**WORK INSTRUCTION**
Print the listing below in its entirety, character for character.
SUPPLIED DATA: Begin
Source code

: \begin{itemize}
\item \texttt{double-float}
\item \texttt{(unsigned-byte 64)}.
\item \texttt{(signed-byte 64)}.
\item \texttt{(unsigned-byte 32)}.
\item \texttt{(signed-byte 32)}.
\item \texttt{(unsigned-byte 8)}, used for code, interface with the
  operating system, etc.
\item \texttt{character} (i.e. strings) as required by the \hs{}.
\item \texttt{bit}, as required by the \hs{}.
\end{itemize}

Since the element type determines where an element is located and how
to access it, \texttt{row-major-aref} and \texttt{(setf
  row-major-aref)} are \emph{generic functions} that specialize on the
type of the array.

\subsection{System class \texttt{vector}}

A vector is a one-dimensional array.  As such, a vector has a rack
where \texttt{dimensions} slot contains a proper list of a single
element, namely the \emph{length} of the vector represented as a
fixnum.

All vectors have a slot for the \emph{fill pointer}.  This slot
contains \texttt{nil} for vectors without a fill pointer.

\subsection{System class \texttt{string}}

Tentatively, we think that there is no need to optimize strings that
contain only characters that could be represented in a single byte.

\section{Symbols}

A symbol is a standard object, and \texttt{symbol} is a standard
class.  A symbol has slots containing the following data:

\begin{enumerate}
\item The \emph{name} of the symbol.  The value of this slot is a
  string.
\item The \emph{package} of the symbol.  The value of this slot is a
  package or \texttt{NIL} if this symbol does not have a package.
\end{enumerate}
SUPPLIED DATA: End
**RESPONSE BELOW**
Source code

: \begin{itemize}
\item \texttt{double-float}
\item \texttt{(unsigned-byte 64)}.
\item \texttt{(signed-byte 64)}.
\item \texttt{(unsigned-byte 32)}.
\item \texttt{(signed-byte 32)}.
\item \texttt{(unsigned-byte 8)}, used for code, interface with the
  operating system, etc.
\item \texttt{character} (i.e. strings) as required by the \hs{}.
\item \texttt{bit}, as required by the \hs{}.
\end{itemize}

Since the element type determines where an element is located and how
to access it, \texttt{row-major-aref} and \texttt{(setf
  row-major-aref)} are \emph{generic functions} that specialize on the
type of the array.

\subsection{System class \texttt{vector}}

A vector is a one-dimensional array.  As such, a vector has a rack
where \texttt{dimensions} slot contains a proper list of a single
element, namely the \emph{length} of the vector represented as a
fixnum.

All vectors have a slot for the \emph{fill pointer}.  This slot
contains \texttt{nil} for vectors without a fill pointer.

\subsection{System class \texttt{string}}

Tentatively, we think that there is no need to optimize strings that
contain only characters that could be represented in a single byte.

\section{Symbols}

A symbol is a standard object, and \texttt{symbol} is a standard
class.  A symbol has slots containing the following data:

\begin{enumerate}
\item The \emph{name} of the symbol.  The value of this slot is a
  string.
\item The \emph{package} of the symbol.  The value of this slot is a
  package or \texttt{NIL} if this symbol does not have a package.
\end{enumerate}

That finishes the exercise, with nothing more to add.